A new research paper was published in Genes & Cancer, entitled, “Using quantitative immunohistochemistry in patients at high risk for hepatocellular cancer.”
Hepatocellular cancer or HCC is the primary form of liver cancer and a major cause of cancer death worldwide. Early detection is key to effective treatment. Yet, early diagnosis is challenging, especially in patients with cirrhosis, who are at high risk of developing HCC.

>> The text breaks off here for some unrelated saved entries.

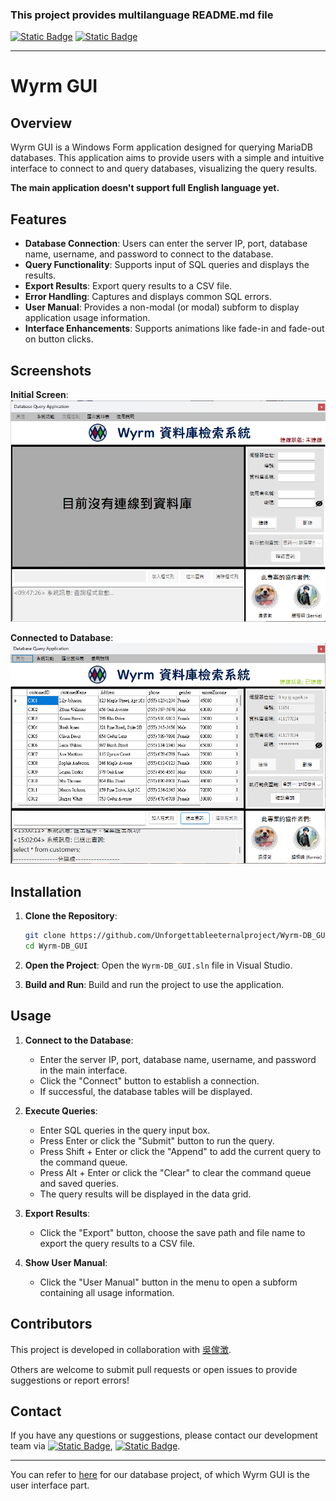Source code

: ﻿### This project provides multilanguage README.md file
[![Static Badge](https://img.shields.io/badge/lang-en-red)](https://github.com/Unforgettableeternalproject/Wyrm-DB_GUI-/blob/master/README.md) [![Static Badge](https://img.shields.io/badge/lang-zh--tw-yellow)](https://github.com/Unforgettableeternalproject/Wyrm-DB_GUI-/blob/master/README.zh-tw.md)

---

# Wyrm GUI

## Overview
Wyrm GUI is a Windows Form application designed for querying MariaDB databases. This application aims to provide users with a simple and intuitive interface to connect to and query databases, visualizing the query results.

**The main application doesn't support full English language yet.**

## Features
- **Database Connection**: Users can enter the server IP, port, database name, username, and password to connect to the database.
- **Query Functionality**: Supports input of SQL queries and displays the results.
- **Export Results**: Export query results to a CSV file.
- **Error Handling**: Captures and displays common SQL errors.
- **User Manual**: Provides a non-modal (or modal) subform to display application usage information.
- **Interface Enhancements**: Supports animations like fade-in and fade-out on button clicks.

## Screenshots

**Initial Screen**:
![Screenshot](Resources/Snapshot_Disconnected.png)

**Connected to Database**:
![Screenshot](Resources/User_Interface_Snapshot.png)

## Installation
1. **Clone the Repository**:
    ```bash
    git clone https://github.com/Unforgettableeternalproject/Wyrm-DB_GUI
    cd Wyrm-DB_GUI
    ```

2. **Open the Project**:
    Open the `Wyrm-DB_GUI.sln` file in Visual Studio.

3. **Build and Run**:
    Build and run the project to use the application.

## Usage
1. **Connect to the Database**:
    - Enter the server IP, port, database name, username, and password in the main interface.
    - Click the "Connect" button to establish a connection.
    - If successful, the database tables will be displayed.

2. **Execute Queries**:
    - Enter SQL queries in the query input box.
    - Press Enter or click the "Submit" button to run the query.
    - Press Shift + Enter or click the "Append" to add the current query to the command queue.
    - Press Alt + Enter or click the "Clear" to clear the command queue and saved queries.
    - The query results will be displayed in the data grid.

3. **Export Results**:
    - Click the "Export" button, choose the save path and file name to export the query results to a CSV file.

4. **Show User Manual**:
    - Click the "User Manual" button in the menu to open a subform containing all usage information.

## Contributors

This project is developed in collaboration with [吳傢澂](https://github.com/calculusfkyou).

Others are welcome to submit pull requests or open issues to provide suggestions or report errors!

## Contact
If you have any questions or suggestions, please contact our development team via [![Static Badge](https://img.shields.io/badge/mail-Bernie-blue)](mailto:ptyc4076@gmail.com), [![Static Badge](https://img.shields.io/badge/mail-Charlie-green)](mailto:charlie930320@gmail.com).

---

You can refer to [here](https://github.com/Unforgettableeternalproject/DB_FinalProject) for our database project, of which Wyrm GUI is the user interface part.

Researchers Sobia Zaidi, Richard Amdur, Xiyan Xiang, Herbert Yu, Linda L. Wong, Shuyun Rao, Aiwu R. He, Karan Amin, Daewa Zaheer, Raj K. Narayan, Sanjaya K. Satapathy, Patricia S. Latham, Kirti Shetty, Chandan Guha, Nancy R. Gough, and Lopa Mishra from Northwell Health, The George Washington University, Georgetown University Medical Center, University of Hawaii, University of Hawaii Cancer Center, Zucker School of Medicine at Hofstra, North Shore University Hospital, University of Maryland, and Albert Einstein College of Medicine investigated changes in the transforming growth factor β (TGF-β) pathway for potential biomarkers that may differentiate hepatocellular cancer from cirrhosis.
The researchers determined that TGFBR2, not TGFBR1, was significantly reduced in hepatocellular cancer tissue compared with cirrhotic tissue. They developed an artificial intelligence (AI)-based process that correctly identified cirrhotic and HCC tissue and confirmed the significant reduction in TGFBR2 in HCC tissue compared with cirrhotic tissue.
In conclusion, the researchers proposed that a reduction in TGFBR2 abundance represents a useful biomarker for detecting hepatocellular cancer in the context of cirrhosis and that incorporating this biomarker into an AI-based automated imaging pipeline could reduce variability in diagnosing hepatocellular cancer from biopsy tissue.
The researchers noted that “[o]ur findings support further analyses to determine if this reduction is an early occurrence that can be used diagnostically in combination with other morphological characteristics or biomarkers to detect HCC at early stages in high-risk patients.”
Featured Image: AI-based analysis of TGFBR1 and TGFBR2 staining intensity in hepatocellular cancer and cirrhotic tissue. Image: Zaidi et al.